Considering Harry Truman’s love of roads, it must have bugged him that Eisenhower, not he, came to be known as the father of the interstate highway system.

Around eleven o’clock on the night of Saturday, June 20, the Trumans reached Wheeling, in West Virginia’s northern panhandle between Ohio and Pennsylvania. Just outside of town, Harry noticed a crumbling statue of Henry Clay in a park. “Wheeling, for some reason, used to be devoted to Henry Clay,” he later observed, though he confessed he hadn’t the foggiest idea why. That’s surprising, since the statue (long since removed) was erected to honor Clay for his role in extending the National Road westward from Wheeling.

Harry pulled up in front of the McLure House, a hotel in downtown Wheeling. At the front desk, he very much surprised the night clerk, who recognized him immediately and called the manager. “The manager came up and asked why we had not let him know we were coming,” Truman said. “I told them that if I had, the street in front of the hotel would be so full that we would have a hard time getting through. He agreed that I was right.”

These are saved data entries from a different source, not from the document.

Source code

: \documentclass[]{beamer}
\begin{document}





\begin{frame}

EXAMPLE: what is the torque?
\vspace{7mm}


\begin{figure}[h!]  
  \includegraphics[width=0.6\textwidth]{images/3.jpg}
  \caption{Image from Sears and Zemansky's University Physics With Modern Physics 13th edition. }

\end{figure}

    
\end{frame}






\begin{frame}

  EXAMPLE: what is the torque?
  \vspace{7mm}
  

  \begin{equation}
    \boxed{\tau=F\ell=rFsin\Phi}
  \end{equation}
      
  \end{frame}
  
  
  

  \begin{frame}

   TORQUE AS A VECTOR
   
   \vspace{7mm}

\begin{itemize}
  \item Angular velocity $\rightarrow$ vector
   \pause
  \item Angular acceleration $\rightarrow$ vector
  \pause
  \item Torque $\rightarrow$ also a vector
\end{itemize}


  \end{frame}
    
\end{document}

The Trumans checked into a room on the fifth floor and called their daughter, Margaret, who was to meet them in Washington the next day. Margaret had apparently been fielding lots of calls from reporters trying to catch up with her mother and father on the road. America was asking, “Where’s Harry?”

Harry told Margaret that reporters could meet him around four the next afternoon at the Gulf station in Frederick, Maryland. It was where he always filled up before driving into Washington.

When it opened in 1852, the McLure House was the largest and grandest hotel in western Virginia. It had an open courtyard with water troughs and hitching posts for horses. The registration desk was on the second floor, since the open lobby on the first floor was a muddy mess. There was a separate entrance for women, marked L
ADIES
, that was wider than the other entrances, to accommodate the cumbersome hoop skirts that were fashionable at the time.

Over the years, nearly every future, current, or former president who passed through Wheeling spent the night at the McLure House: Grant, Garfield, Arthur, Benjamin Harrison, McKinley, Taft, Theodore Roosevelt, and Wilson. Harry Truman himself had stayed at the McLure before, back when he was a senator.

The McLure was also the site of one of the most notorious political speeches in American history. On February 9, 1950, an obscure senator from Wisconsin, Joseph McCarthy, addressed a meeting of the Ohio County Republican Women’s Club. It was not an event that portended history. McCarthy’s speech, delivered that night in the hotel’s Colonnade Room, contained the usual ad hominem attacks on the Truman administration. Much time was also spent discussing agricultural policy. But it was a single sentence that McCarthy uttered—practically a throwaway line—that immortalized the speech.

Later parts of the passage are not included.